The groundbreaking research, in which Owen recorded every plant and animal in her suburban Leicester garden, will never be exceeded, said Dr Ken Thompson, speaking at the launch.
Owen found 2,673 plants and animals in her garden in her 1972-2001 survey, including 474 plants, 1,997 insects and 138 other invertebrates, as well as 54 birds and seven mammals.
Hoverflies numbered 43,749 from 1972-86 and 16,987 from 1987-2001. Butterflies were at 172 in 1973 but fell to 19 in 2001. Moths dived from 622 to 132 in the same years. Common wasps fell from 123 in 1972 to seven in 2001. Owen said non-native plants were surprisingly good at attracting wildlife.
Thompson added: "Those who regard natural history as another branch of stamp collecting are sniffy about gardens." But he said Owen’s book proved gardens’ value because her "ordinary" garden contained, for example, 56 per cent of all UK social bee species, 54.2 per cent of all UK ladybirds, 47.8 per cent of harvestmen species and 41.8 per cent of lacewings.
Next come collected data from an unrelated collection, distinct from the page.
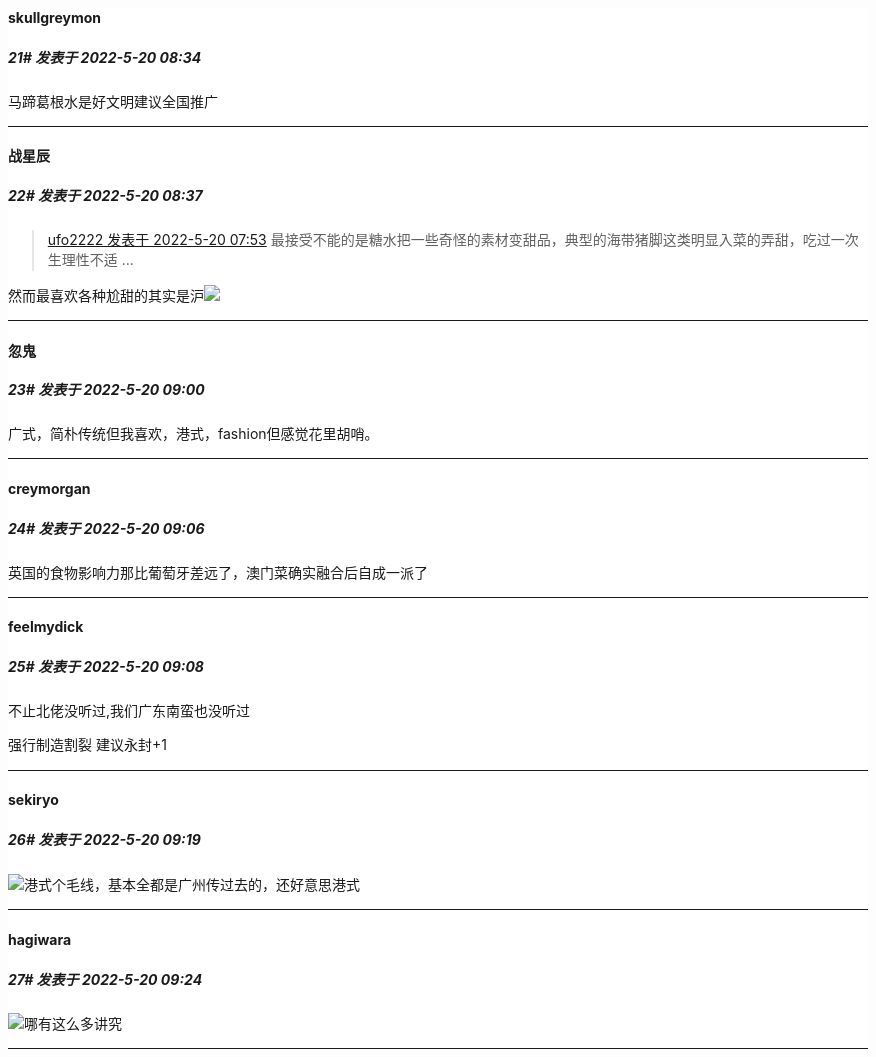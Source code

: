 ####  skullgreymon  
##### 21#       发表于 2022-5-20 08:34

马蹄葛根水是好文明建议全国推广

*****

####  战星辰  
##### 22#       发表于 2022-5-20 08:37

<blockquote><a href="httphttps://bbs.saraba1st.com/2b/forum.php?mod=redirect&amp;goto=findpost&amp;pid=55915661&amp;ptid=2070444" target="_blank">ufo2222 发表于 2022-5-20 07:53</a>
最接受不能的是糖水把一些奇怪的素材变甜品，典型的海带猪脚这类明显入菜的弄甜，吃过一次生理性不适 ...</blockquote>
然而最喜欢各种尬甜的其实是沪<img src="https://static.saraba1st.com/image/smiley/face2017/067.png" referrerpolicy="no-referrer">

*****

####  忽鬼  
##### 23#       发表于 2022-5-20 09:00

广式，简朴传统但我喜欢，港式，fashion但感觉花里胡哨。

*****

####  creymorgan  
##### 24#       发表于 2022-5-20 09:06

英国的食物影响力那比葡萄牙差远了，澳门菜确实融合后自成一派了

*****

####  feelmydick  
##### 25#       发表于 2022-5-20 09:08

不止北佬没听过,我们广东南蛮也没听过

强行制造割裂 建议永封+1

*****

####  sekiryo  
##### 26#       发表于 2022-5-20 09:19

<img src="https://static.saraba1st.com/image/smiley/face2017/013.png" referrerpolicy="no-referrer">港式个毛线，基本全都是广州传过去的，还好意思港式

*****

####  hagiwara  
##### 27#       发表于 2022-5-20 09:24

<img src="https://static.saraba1st.com/image/smiley/face2017/037.png" referrerpolicy="no-referrer">哪有这么多讲究

*****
Owen said: "I had no idea [the survey] would go on for so long." She rued the "enormous decline" in insects spotted compared to "the glory years" of the 1970s.
Wildlife Gardening Forum chairman Dr Steve Head said funding should go to conserve declining common species such as frogs and habitats rather than rarities "collected like stamps" such as avocets and ospreys. He added: "We spend a lot on rare species but it makes very little difference overall."